Our 7 tellers (yes, one cancelled) elaborated on 8 in entirely different ways. And in case you were counting, the other two tellers were hosts Rachel Mars and me,  Mekella Broomberg.

We were drawn, and at times lured, into:

  • Princess Diana fixations in the twisty back streets of Calcutta
  • Seeing an ex after an 8 year hiatus, but he was walking into De Beers New York store with his new girlfriend.
  • A father who didn’t see his own parents after the age of 8 and his daughter’s subsequent fixation with childhood loss.
  • A fierce coveting of chocolates after the disappointing gift of a box of After 8’s.
  • Being party to the humiliating seasonal ritual of a tokenistic Channuka performance tagged on to the end of a primary school nativity play.
  • Receiving life-changing advice from a belly-dancing guru, teaching figures of 8 with her hips.
  • Inheriting the Hawaiian ‘8’ method for finding lost items (visualise yourself, with outstretched arms in the top section and your lost item in the bottom section. As you do this draw the outline of an 8 in the air with your two index fingers) 

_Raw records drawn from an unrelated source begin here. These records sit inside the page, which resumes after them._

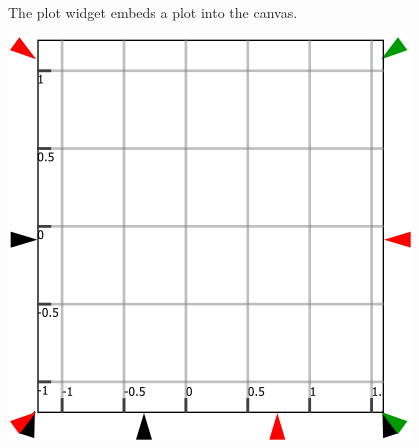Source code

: The plot widget embeds a plot into the canvas.
\begin{center}
\includegraphics{images/Plot} 
\par\end{center}

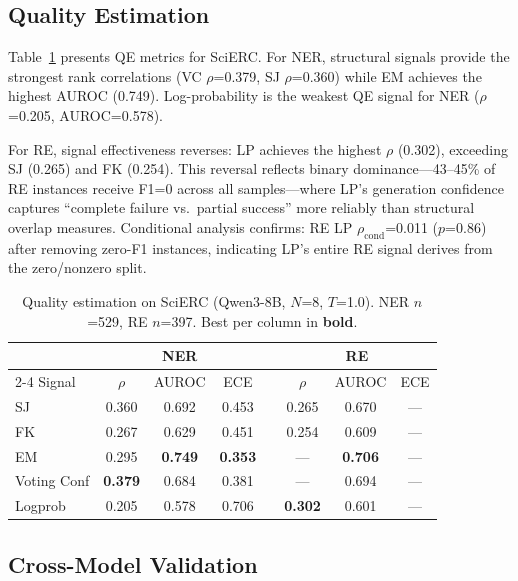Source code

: \documentclass[11pt,a4paper]{article}
\begin{document}
\subsection{Quality Estimation}
\label{sec:qe}

Table~\ref{tab:qe_scierc} presents QE metrics for SciERC.
For NER, structural signals provide the strongest rank correlations (VC $\rho$=0.379, SJ $\rho$=0.360) while EM achieves the highest AUROC (0.749).
Log-probability is the weakest QE signal for NER ($\rho$=0.205, AUROC=0.578).

For RE, signal effectiveness reverses: LP achieves the highest $\rho$ (0.302), exceeding SJ (0.265) and FK (0.254).
This reversal reflects binary dominance---43--45\% of RE instances receive F1=0 across all samples---where LP's generation confidence captures ``complete failure vs.\ partial success'' more reliably than structural overlap measures.
Conditional analysis confirms: RE LP $\rho_{\text{cond}}$=0.011 ($p$=0.86) after removing zero-F1 instances, indicating LP's entire RE signal derives from the zero/nonzero split.

\begin{table}[t]
\centering
\small
\caption{Quality estimation on SciERC (Qwen3-8B, $N$=8, $T$=1.0). NER $n$=529, RE $n$=397. Best per column in \textbf{bold}.}
\label{tab:qe_scierc}
\begin{tabular}{@{}l ccc c ccc@{}}
\toprule
& \multicolumn{3}{c}{\textbf{NER}} && \multicolumn{3}{c}{\textbf{RE}} \\
\cmidrule{2-4} \cmidrule{6-8}
Signal & $\rho$ & AUROC & ECE && $\rho$ & AUROC & ECE \\
\midrule
SJ & 0.360 & 0.692 & 0.453 && 0.265 & 0.670 & --- \\
FK & 0.267 & 0.629 & 0.451 && 0.254 & 0.609 & --- \\
EM & 0.295 & \textbf{0.749} & \textbf{0.353} && --- & \textbf{0.706} & --- \\
Voting Conf & \textbf{0.379} & 0.684 & 0.381 && --- & 0.694 & --- \\
Logprob & 0.205 & 0.578 & 0.706 && \textbf{0.302} & 0.601 & --- \\
\bottomrule
\end{tabular}
\end{table}

\subsection{Cross-Model Validation}
\label{sec:crossmodel}
\end{document}
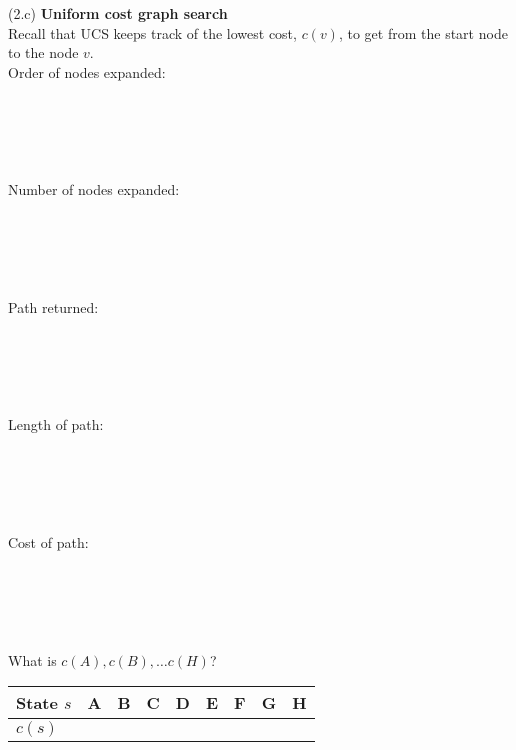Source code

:\documentclass{article}
\begin{document}
\noindent (2.c) \textbf{Uniform cost graph search}\\
Recall that UCS keeps track of the lowest cost, $c(v)$, to get from the start node to the node $v$.
~\\ 
Order of nodes expanded:\\
~\\
~\\
~\\
~\\
~\\
Number of nodes expanded:\\
~\\
~\\
~\\
~\\
~\\
Path returned:\\
~\\
~\\
~\\
~\\
~\\
Length of path:\\
~\\
~\\
~\\
~\\
~\\
Cost of path:\\
~\\
~\\
~\\
~\\
~\\
What is $c(A), c(B), \ldots c(H)$?
\renewcommand\arraystretch{1.5}
\begin{table}[tbh!]
\begin{center}
    \begin{tabular}{|p{2cm}| p{1cm}| p{1cm} | p{1cm}| p{1cm} | p{1cm}| p{1cm} | p{1cm}| p{1cm}|}
\hline
    State $s$  & A & B & C & D & E & F & G & H \\ \hline
    $c(s)$ &   &   &   &  &   &   &   &  \\
\hline
\end{tabular}
\end{center}
\end{table}
\end{document}
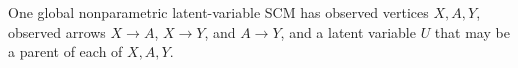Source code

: One global nonparametric latent-variable SCM has observed vertices \(X,A,Y\), observed arrows \(X\to A\), \(X\to Y\), and \(A\to Y\), and a latent variable \(U\) that may be a parent of each of \(X,A,Y\).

The  audience composed their own 8-word memoirs and then huddled together deliberating which of the stories was the fictitious one; the proverbial hamentaschen amidst the latkes.
All the performers negotiate the slippery boundaries of fact and fiction on a daily basis and each of us knows well that even when you attempt to confine yourself to one the other inevitably creeps in, so I had imagined identifying the tall tale would be virtually indecipherable. And yet, when it came to the vote it was pretty much unanimous, and everyone was right. This may suggest the line is clearer than I had thought, or maybe people blush and touch their neck when they’re lying. … I remain undecided.  Either way, although the story was made up, the Hawaiian ‘8’ method is a true philosophy, and works for non-Hawaiians just as well, in case you’d like to try it.

There’ll be more ‘True Tales?’ at Jewish Book Week  on Saturday March 6th, this time the theme will be ‘Imprints of Home and Exile’ and we’ll be featuring another slew of super talented tellers.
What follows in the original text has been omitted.